Per questo motivo, il territorio contiene in sé le testimonianze della storia culturale e sociale delle persone che lo hanno vissuto e modellato, lasciando tracce delle loro conoscenze ed esperienze come risultato di una lunga interazione tra loro e l’ambiente circostante. 

L’insieme dei resti materiali (come l’alterazione del paesaggio o delle tipologie costruttive) e immateriali (come i miti o le peculiarità linguistiche) rappresenta quello che viene descritto come il patrimonio culturale di un luogo. Ciò comprende non solo le realizzazioni o gli eventi eccezionali, ma anche gli avvenimenti e le pratiche quotidiane.

Nel nostro progetto utilizziamo quindi un concetto “nuovo” di territorio: non solo un luogo in cui si vive e si lavora, ma anche il luogo che conserva la storia delle persone che lo hanno vissuto e lo hanno cambiato nel passato, i segni che lo caratterizzano. C’è la consapevolezza che il territorio contiene un patrimonio variegato, ricco di dettagli, e soprattutto, una rete di relazioni tra gli elementi che lo contraddistinguono. Questo insieme di relazioni invisibili tra elementi lo rende molto diverso e molto di più di un mero inventario di beni materiali e immateriali; pertanto la promozione di un territorio deve essere sviluppata nell’interazione con gli abitanti: perché ne sono parte e quindi possono rivelare tali relazioni. Questo approccio aiuta a evitare la perdita delle conoscenze specifiche dei luoghi, quelle che sono l’espressione della saggezza fondamentale delle generazioni e ne previene il degrado, l’uso selvaggio e l’abbandono. Un luogo comprende i ricordi, spesso collettivi, le azioni e le relazioni, i valori e diversi fatti complessi, a volte più vicini alle persone e ai sentimenti che alla geografia.

Le Parish Map

La Parish Map è uno strumento con cui gli abitanti di un determinato luogo possono presentare il patrimonio, il paesaggio e le conoscenze con cui si identificano e che desiderano trasmettere alle nuove generazioni. Essa mette in evidenza il modo in cui una comunità locale vede e percepisce un territorio e come valorizza le sue memorie, le sue trasformazioni, la sua realtà esistente e come immagina il futuro. Consiste in una rappresentazione cartografica con disegni del territorio, e/o con un racconto o serie di racconti e/o con altro che evidenzi la storia e i valori in cui la comunità si identifica.

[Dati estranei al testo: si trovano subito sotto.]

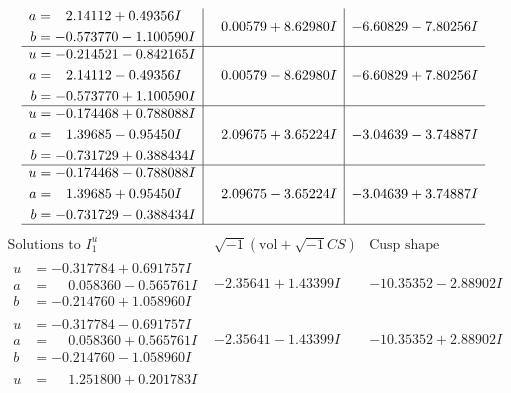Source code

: \documentclass[1p]{elsarticle_modified}
\theoremstyle{definition}
\newcommand{\I}{\sqrt{-1}}
\begin{document}
$$\begin{array}{c|c|c}
\begin{aligned}
a &= \phantom{-}2.14112 + 0.49356 I \\
b &= -0.573770 - 1.100590 I\end{aligned}
 & \phantom{-}0.00579 + 8.62980 I & -6.60829 - 7.80256 I \\ \hline\begin{aligned}
u &= -0.214521 - 0.842165 I \\
a &= \phantom{-}2.14112 - 0.49356 I \\
b &= -0.573770 + 1.100590 I\end{aligned}
 & \phantom{-}0.00579 - 8.62980 I & -6.60829 + 7.80256 I \\ \hline\begin{aligned}
u &= -0.174468 + 0.788088 I \\
a &= \phantom{-}1.39685 - 0.95450 I \\
b &= -0.731729 + 0.388434 I\end{aligned}
 & \phantom{-}2.09675 + 3.65224 I & -3.04639 - 3.74887 I \\ \hline\begin{aligned}
u &= -0.174468 - 0.788088 I \\
a &= \phantom{-}1.39685 + 0.95450 I \\
b &= -0.731729 - 0.388434 I\end{aligned}
 & \phantom{-}2.09675 - 3.65224 I & -3.04639 + 3.74887 I\\
 \hline 
 \end{array}$$\newpage$$\begin{array}{c|c|c}  
\text{Solutions to }I^u_{1}& \I (\text{vol} + \sqrt{-1}CS) & \text{Cusp shape}\\
 \hline 
\begin{aligned}
u &= -0.317784 + 0.691757 I \\
a &= \phantom{-}0.058360 - 0.565761 I \\
b &= -0.214760 + 1.058960 I\end{aligned}
 & -2.35641 + 1.43399 I & -10.35352 - 2.88902 I \\ \hline\begin{aligned}
u &= -0.317784 - 0.691757 I \\
a &= \phantom{-}0.058360 + 0.565761 I \\
b &= -0.214760 - 1.058960 I\end{aligned}
 & -2.35641 - 1.43399 I & -10.35352 + 2.88902 I \\ \hline\begin{aligned}
u &= \phantom{-}1.251800 + 0.201783 I \\

\end{aligned}
\end{array}$$
\end{document}
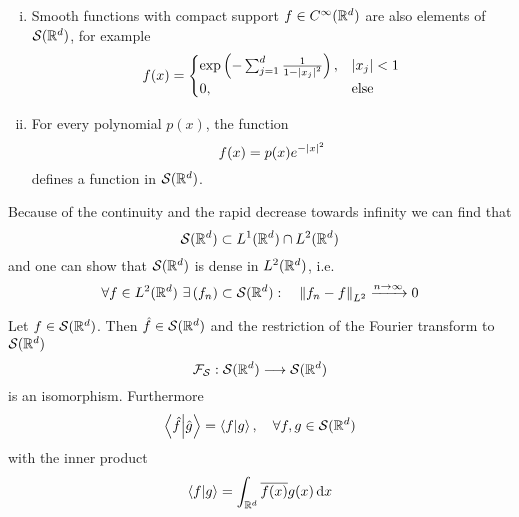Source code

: \documentclass[../../script.tex]{subfiles}
\begin{document}
\begin{eg}
    \begin{enumerate}[(i)]
        \item Smooth functions with compact support $f \in C^{\infty}(\mathbb{R}^d)$ are also elements of $\mathcal{S}(\mathbb{R}^d)$, for example 
        \[
            f(x) = \begin{cases}
                \exp\left(-\sum_{j=1}^d \frac{1}{1 - \abs{x_j}^2}\right), & \abs{x_j} < 1 \\
                0, & \text{else}
            \end{cases}
        \]

        \item For every polynomial $p(x)$, the function 
        \[
            f(x) = p(x)e^{-\abs{x}^2}
        \]
        defines a function in $\mathcal{S}(\mathbb{R}^d)$.
    \end{enumerate}
\end{eg}

\begin{rem}
    Because of the continuity and the rapid decrease towards infinity we can find that 
    \[
        \mathcal{S}(\mathbb{R}^d) \subset L^1(\mathbb{R}^d) \cap L^2(\mathbb{R}^d)
    \]
    and one can show that $\mathcal{S}(\mathbb{R}^d)$ is dense in $L^2(\mathbb{R}^d)$, i.e.
    \[
        \forall f \in L^2(\realn^d) ~\exists \anyseqdef[f]{\mathcal{S}(\realn^d)}: \quad \norm{f_n - f}_{L^2} \conv{n \rightarrow \infty} 0
    \]
\end{rem}

\begin{thm}
    Let $f \in \mathcal{S}(\mathbb{R}^d)$. Then $\hat{f} \in \mathcal{S}(\mathbb{R}^d)$ and the restriction of the Fourier transform to $\mathcal{S}(\mathbb{R}^d)$
    \[
        \mathcal{F}_{\mathcal{S}}: \mathcal{S}(\mathbb{R}^d) \longrightarrow \mathcal{S}(\mathbb{R}^d)
    \]
    is an isomorphism. Furthermore 
    \[
        \innerproduct{\hat{f}}{\hat{g}} = \innerproduct{f}{g}, \quad \forall f, g \in \mathcal{S}(\realn^d)
    \]
    with the inner product 
    \[
        \innerproduct{f}{g} = \int_{\realn^d} \conj{f(x)}g(x) \dd{x}
    \]
\end{thm}
\end{document}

Partendo dal presupposto che non si apprezza ciò che non si conosce, una Parish Map, costruita insieme a chi vive nel territorio, permette di riscoprire il reale valore dei luoghi e di recuperare informazioni spesso trascurate o considerate poco significative dalla cartografia classica o dai documenti ufficiali. Una Parish Map è inserita nel territorio e offre la possibilità di scegliere cosa includere e cosa tralasciare della rappresentazione di una comunità e quindi della costruzione di un itinerario.

Storia e significato delle Parish Map

Il concetto di Parish Map è nato nei primi anni ’80 in Inghilterra grazie all’iniziativa della Common Ground, un’organizzazione no profit, che ha scelto di lavorare sulla comprensione e la promozione del patrimonio locale attraverso il coinvolgimento attivo e creativo delle comunità locali. 

Una Parish Map è uno strumento volutamente provocatorio e insolito che non dà risposte assolute alla domanda su cosa significhino i luoghi e sul ruolo degli abitanti. Piuttosto, fornisce prospettive individuali di ciò che la gente considera come ‘preziosa unicità locale’.

Le Parish Map rappresentano i luoghi così come sono percepiti dai loro abitanti, che hanno un’esperienza e un rapporto diretto con il territorio e sono quindi gli esperti di quel territorio.

Nel nostro caso la parola Parrocchia (Parish), non ha niente di religioso, infatti deriva dalla parola tardo latina paroecia vicinato, abitare accanto,  e definisce lo stretto legame tra le persone e i luoghi, la loro interdipendenza vitale e costruttiva, e richiama il senso di appartenenza ad una comunità – un termine che implica comunanza e che esprime chiaramente la semplice domanda: cosa abbiamo in comune?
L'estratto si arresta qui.